• What needs to be done: Look through the listing below for the word "当的一声" and copy every line where it occurs.

• Data under study:
---

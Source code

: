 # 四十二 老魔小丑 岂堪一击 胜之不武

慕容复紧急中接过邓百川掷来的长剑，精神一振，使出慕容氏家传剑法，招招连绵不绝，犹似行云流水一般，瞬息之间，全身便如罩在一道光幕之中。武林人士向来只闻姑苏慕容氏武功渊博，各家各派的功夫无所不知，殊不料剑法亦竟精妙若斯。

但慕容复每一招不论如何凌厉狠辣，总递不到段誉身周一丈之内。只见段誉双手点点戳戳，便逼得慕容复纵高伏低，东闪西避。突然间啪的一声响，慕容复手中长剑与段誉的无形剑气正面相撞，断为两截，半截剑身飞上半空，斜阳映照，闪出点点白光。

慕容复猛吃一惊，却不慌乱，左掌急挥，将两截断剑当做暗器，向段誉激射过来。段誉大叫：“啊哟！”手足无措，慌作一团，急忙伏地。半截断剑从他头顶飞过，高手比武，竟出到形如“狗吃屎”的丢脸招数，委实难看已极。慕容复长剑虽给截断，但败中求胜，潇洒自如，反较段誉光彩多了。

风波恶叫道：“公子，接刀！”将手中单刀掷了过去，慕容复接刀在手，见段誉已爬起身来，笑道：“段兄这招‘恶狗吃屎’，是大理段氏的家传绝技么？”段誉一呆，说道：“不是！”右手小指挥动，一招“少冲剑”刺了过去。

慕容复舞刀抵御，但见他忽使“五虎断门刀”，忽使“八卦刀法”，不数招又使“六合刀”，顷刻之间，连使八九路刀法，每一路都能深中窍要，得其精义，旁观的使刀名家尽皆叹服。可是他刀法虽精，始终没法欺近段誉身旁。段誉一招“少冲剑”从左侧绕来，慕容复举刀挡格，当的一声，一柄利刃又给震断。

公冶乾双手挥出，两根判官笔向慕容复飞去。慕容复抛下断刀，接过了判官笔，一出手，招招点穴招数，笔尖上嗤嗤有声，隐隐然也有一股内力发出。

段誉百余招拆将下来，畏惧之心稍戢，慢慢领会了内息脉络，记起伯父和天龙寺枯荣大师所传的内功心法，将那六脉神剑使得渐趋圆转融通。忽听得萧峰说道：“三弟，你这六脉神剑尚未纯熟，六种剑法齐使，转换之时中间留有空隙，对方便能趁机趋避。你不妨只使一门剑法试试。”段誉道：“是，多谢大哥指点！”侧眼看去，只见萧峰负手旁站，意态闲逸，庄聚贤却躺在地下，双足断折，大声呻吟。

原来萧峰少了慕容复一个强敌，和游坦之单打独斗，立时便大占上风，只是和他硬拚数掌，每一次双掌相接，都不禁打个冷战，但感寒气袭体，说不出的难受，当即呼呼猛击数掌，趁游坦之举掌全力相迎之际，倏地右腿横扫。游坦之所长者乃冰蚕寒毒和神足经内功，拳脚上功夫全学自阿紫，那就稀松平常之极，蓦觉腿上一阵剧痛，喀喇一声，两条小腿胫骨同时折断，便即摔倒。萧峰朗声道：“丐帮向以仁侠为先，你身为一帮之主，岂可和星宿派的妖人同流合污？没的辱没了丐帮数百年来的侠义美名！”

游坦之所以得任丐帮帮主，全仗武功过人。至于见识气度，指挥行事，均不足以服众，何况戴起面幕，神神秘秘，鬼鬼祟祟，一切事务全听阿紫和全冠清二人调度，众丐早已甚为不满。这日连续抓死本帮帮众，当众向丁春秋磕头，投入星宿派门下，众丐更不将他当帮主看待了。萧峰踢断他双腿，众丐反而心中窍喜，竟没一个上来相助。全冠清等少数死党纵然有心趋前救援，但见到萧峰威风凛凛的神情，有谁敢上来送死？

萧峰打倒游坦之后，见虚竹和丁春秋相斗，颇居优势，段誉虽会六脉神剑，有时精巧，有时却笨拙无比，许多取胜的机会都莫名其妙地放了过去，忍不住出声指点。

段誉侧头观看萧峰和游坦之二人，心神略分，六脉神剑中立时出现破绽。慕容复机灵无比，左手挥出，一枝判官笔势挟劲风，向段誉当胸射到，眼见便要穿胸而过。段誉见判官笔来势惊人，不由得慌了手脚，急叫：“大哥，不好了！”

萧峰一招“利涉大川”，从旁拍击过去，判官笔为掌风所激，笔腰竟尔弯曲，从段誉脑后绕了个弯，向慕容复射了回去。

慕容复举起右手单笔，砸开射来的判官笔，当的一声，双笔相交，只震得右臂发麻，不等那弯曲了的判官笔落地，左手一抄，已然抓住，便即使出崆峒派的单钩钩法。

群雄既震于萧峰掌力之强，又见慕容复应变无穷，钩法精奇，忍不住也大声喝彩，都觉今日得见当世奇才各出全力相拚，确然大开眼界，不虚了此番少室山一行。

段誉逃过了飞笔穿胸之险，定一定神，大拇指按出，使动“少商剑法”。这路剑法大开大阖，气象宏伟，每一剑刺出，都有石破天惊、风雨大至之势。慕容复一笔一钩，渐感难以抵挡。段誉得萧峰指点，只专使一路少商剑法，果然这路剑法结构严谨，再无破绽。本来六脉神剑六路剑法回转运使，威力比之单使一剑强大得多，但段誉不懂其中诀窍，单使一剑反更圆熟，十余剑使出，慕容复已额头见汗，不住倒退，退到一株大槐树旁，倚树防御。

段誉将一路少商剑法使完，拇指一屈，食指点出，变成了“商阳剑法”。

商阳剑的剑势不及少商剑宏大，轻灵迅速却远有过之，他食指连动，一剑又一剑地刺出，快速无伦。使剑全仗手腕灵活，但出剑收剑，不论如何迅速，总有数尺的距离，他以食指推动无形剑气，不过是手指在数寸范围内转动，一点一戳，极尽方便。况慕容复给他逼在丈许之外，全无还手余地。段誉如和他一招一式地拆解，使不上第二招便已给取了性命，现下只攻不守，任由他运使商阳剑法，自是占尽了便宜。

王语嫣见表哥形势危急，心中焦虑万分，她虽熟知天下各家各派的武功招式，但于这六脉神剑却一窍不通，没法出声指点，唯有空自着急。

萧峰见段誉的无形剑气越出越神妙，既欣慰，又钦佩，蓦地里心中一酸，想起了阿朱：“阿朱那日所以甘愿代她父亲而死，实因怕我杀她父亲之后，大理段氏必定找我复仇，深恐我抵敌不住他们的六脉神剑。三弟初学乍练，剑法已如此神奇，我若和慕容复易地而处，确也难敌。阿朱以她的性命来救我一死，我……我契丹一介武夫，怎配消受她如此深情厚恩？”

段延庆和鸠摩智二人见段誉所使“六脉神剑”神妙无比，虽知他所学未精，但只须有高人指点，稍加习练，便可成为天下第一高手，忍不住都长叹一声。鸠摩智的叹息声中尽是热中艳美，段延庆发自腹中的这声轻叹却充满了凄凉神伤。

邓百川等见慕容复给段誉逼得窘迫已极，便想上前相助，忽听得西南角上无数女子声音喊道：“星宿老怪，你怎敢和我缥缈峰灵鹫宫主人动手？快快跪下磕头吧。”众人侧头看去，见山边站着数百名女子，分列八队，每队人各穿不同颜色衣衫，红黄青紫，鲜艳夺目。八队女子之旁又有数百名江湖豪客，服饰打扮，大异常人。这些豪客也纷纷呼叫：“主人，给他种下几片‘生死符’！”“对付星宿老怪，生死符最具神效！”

---

• Exercise output:
慕容复舞刀抵御，但见他忽使“五虎断门刀”，忽使“八卦刀法”，不数招又使“六合刀”，顷刻之间，连使八九路刀法，每一路都能深中窍要，得其精义，旁观的使刀名家尽皆叹服。可是他刀法虽精，始终没法欺近段誉身旁。段誉一招“少冲剑”从左侧绕来，慕容复举刀挡格，当的一声，一柄利刃又给震断。
慕容复举起右手单笔，砸开射来的判官笔，当的一声，双笔相交，只震得右臂发麻，不等那弯曲了的判官笔落地，左手一抄，已然抓住，便即使出崆峒派的单钩钩法。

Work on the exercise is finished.